Understanding Forward Earnings Per Share (EPS)
When you hear the term Forward EPS, it's talking about a company’s earnings per share (EPS) in the future.
When you hear the term Forward EPS, it's talking about a company’s earnings per share (EPS) in the future. To break it down simply:
- Earnings Per Share (EPS): This is how much profit a company makes for each share of stock. It’s a way to measure how well a company is doing financially. EPS is calculated by dividing the company's total profit by the number of outstanding shares.
- Forward EPS: This is an estimate of what the company’s EPS will be in the future, usually for the next year. It's based on predictions from financial analysts and the company itself. So, instead of looking at how much a company made in the past, Forward EPS is all about what the company is expected to earn in the future.

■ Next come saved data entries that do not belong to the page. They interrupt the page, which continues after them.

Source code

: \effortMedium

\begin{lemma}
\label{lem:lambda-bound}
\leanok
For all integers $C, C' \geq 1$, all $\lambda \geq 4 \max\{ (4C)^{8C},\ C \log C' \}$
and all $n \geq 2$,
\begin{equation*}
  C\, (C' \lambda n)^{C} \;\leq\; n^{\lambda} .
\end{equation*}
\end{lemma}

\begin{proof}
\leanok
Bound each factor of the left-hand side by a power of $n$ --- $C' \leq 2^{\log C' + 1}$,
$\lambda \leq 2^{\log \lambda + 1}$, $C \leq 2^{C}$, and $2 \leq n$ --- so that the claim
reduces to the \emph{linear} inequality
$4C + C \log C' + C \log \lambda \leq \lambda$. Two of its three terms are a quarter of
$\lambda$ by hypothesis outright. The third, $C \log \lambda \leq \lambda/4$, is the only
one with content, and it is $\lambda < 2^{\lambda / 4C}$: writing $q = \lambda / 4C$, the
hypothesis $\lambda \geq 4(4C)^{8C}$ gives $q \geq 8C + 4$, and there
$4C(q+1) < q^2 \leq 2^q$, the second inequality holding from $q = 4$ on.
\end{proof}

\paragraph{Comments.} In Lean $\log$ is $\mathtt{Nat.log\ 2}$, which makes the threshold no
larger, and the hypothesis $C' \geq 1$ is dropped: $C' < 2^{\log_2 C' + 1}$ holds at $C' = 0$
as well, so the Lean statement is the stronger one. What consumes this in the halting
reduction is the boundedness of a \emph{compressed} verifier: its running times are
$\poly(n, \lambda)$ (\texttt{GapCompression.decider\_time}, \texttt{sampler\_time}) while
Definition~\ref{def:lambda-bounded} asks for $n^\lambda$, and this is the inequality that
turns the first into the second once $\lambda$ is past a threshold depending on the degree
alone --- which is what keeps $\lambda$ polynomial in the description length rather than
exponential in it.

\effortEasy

Why is Forward EPS Important?
- Investing Decisions: Investors often use Forward EPS to make decisions about buying or selling stocks. If the Forward EPS looks strong, it means the company is expected to perform well, which might make it an attractive investment.

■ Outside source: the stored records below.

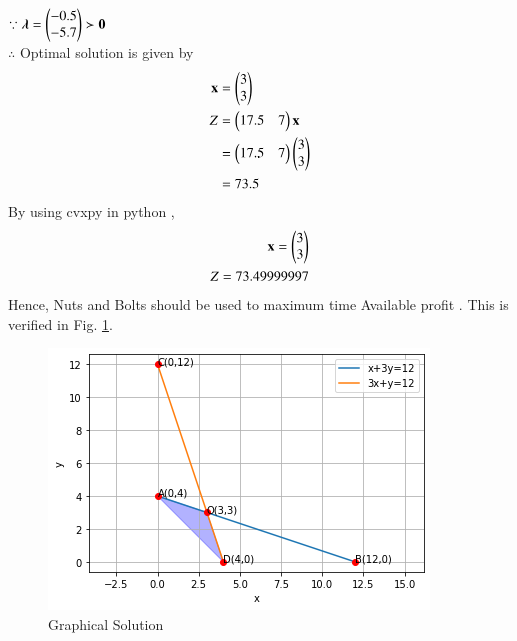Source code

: $\because \boldsymbol{\lambda}=\begin{pmatrix}-0.5 \\ -5.7\end{pmatrix} \succ \mathbf{0} $
\\
$\therefore$ Optimal solution is given by
\begin{align}
    \mathbf{x} &= \begin{pmatrix}3\\3\end{pmatrix} \\
    Z &= \begin{pmatrix}17.5 & 7\end{pmatrix}\mathbf{x} \\
    &= \begin{pmatrix}17.5 & 7\end{pmatrix}\begin{pmatrix}3 \\ 3\end{pmatrix} \\
    &= 73.5
\end{align}
By using cvxpy in python ,
\begin{align}
    \mathbf{x}=\begin{pmatrix}3\\3\end{pmatrix}\\
    Z = 73.49999997
\end{align}
Hence, Nuts and  Bolts should be used to maximum time Available profit .  This is verified in Fig. 
\ref{opt/15/fig: Graphical Solution}.	
\begin{figure}[!ht]
\centering
\includegraphics[width=\columnwidth]{solutions/su2021/2/15/download (2).png}
\caption{Graphical Solution}
\label{opt/15/fig: Graphical Solution}	
\end{figure}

- Comparison with Past EPS: Comparing Forward EPS with the Trailing EPS (which is the actual EPS from the past) can help investors see if the company’s earnings are improving or if they are expected to decline.

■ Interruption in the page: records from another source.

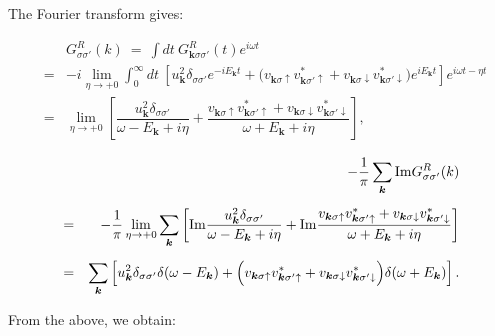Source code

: \documentclass[uplatex,a4j,12pt,dvipdfmx]{jsarticle}
\begin{document}
The Fourier transform gives:

\begin{eqnarray}
	&&
	G^{R}_{\sigma \sigma'}(k)
	\ = \
	\int \! dt \
	G^{R}_{\bm{k} \sigma \sigma'}(t)
	e^{i \omega t}
	\nonumber \\[4mm] &=&
	-
	i
	\lim_{\eta \to +0}
	\int^{\infty}_{0} \!\! dt \
	\left[
		u_{\bm{k}}^{2}
		\delta_{\sigma \sigma'}
		e^{ - i E_{\bm{k}} t }
		+
		\Big(
		v_{\bm{k} \sigma \uparrow}
		v_{\bm{k} \sigma' \uparrow}^{*}
		+
		v_{\bm{k} \sigma \downarrow}
		v_{\bm{k} \sigma' \downarrow}^{*}
		\Big)
		e^{ i E_{\bm{k}} t }
		\right]
	e^{i \omega t - \eta t}
	\nonumber \\[4mm] &=&
	\lim_{\eta \to +0}
	\left[
		\dfrac{
			u_{\bm{k}}^{2}
			\delta_{\sigma \sigma'}
		}{ \omega - E_{\bm{k}} + i \eta }
		+
		\dfrac{
			v_{\bm{k} \sigma \uparrow}
			v_{\bm{k} \sigma' \uparrow}^{*}
			+
			v_{\bm{k} \sigma \downarrow}
			v_{\bm{k} \sigma' \downarrow}^{*}
		}{ \omega + E_{\bm{k}} + i \eta }
		\right]
	,
\end{eqnarray}

\begin{eqnarray}
	&&
	- \dfrac{ 1 }{ \pi }
	\sum_{\bm{k}}
	{\rm Im} G^{R}_{\sigma \sigma'}(k)
	\nonumber \\[2mm] &=&
	-
	\dfrac{1}{\pi}
	\lim_{\eta \to +0}
	\sum_{\bm{k}}
	\left[
	{\rm Im}
	\dfrac{
		u_{\bm{k}}^{2}
		\delta_{\sigma \sigma'}
	}{ \omega - E_{\bm{k}} + i \eta }
	+
	{\rm Im}
	\dfrac{
		v_{\bm{k} \sigma \uparrow}
		v_{\bm{k} \sigma' \uparrow}^{*}
		+
		v_{\bm{k} \sigma \downarrow}
		v_{\bm{k} \sigma' \downarrow}^{*}
	}{ \omega + E_{\bm{k}} + i \eta }
	\right]
	\nonumber \\[2mm] &=&
	\sum_{\bm{k}}
	\left[
		u_{\bm{k}}^{2}
		\delta_{\sigma \sigma'}
		\delta( \omega - E_{\bm{k}} )
		+
		\Big(
		v_{\bm{k} \sigma \uparrow}
		v_{\bm{k} \sigma' \uparrow}^{*}
		+
		v_{\bm{k} \sigma \downarrow}
		v_{\bm{k} \sigma' \downarrow}^{*}
		\Big)
		\delta( \omega + E_{\bm{k}} )
		\right]
	.
\end{eqnarray}


From the above, we obtain:
\end{document}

- Valuation of Stocks: The Forward EPS is also used to calculate the Price-to-Earnings (P/E) ratio, which is a common way to judge whether a stock is overvalued or undervalued. A higher Forward EPS generally means the company is expected to grow, and this can push its stock price up.
How is Forward EPS Used?
- Prediction of Growth: Companies that are growing quickly will often have a higher Forward EPS. Investors look for companies with a strong Forward EPS because it suggests that the company will continue to grow and make more profits in the future.
- Guidance from Companies: Sometimes, companies will provide their own Forward EPS guidance, telling investors what they expect to earn in the coming months or year. This is helpful because it gives investors insight into the company's plans and future performance.
A Quick Example
Imagine a company called XYZ Corp. In the past year, they made Rs 5 per share in profit (Trailing EPS). But for next year, analysts predict that XYZ Corp. will make Rs 6 per share (Forward EPS). This suggests that XYZ Corp. is expected to grow, and investors might see this as a good sign to buy the stock.
Conclusion
Forward EPS is an estimate of future profits a company will make per share. It’s a key tool for investors to assess the company’s future potential and decide whether to invest in its stock. While it’s based on predictions, it can provide valuable insight into the expected performance of a company and help investors make smarter decisions.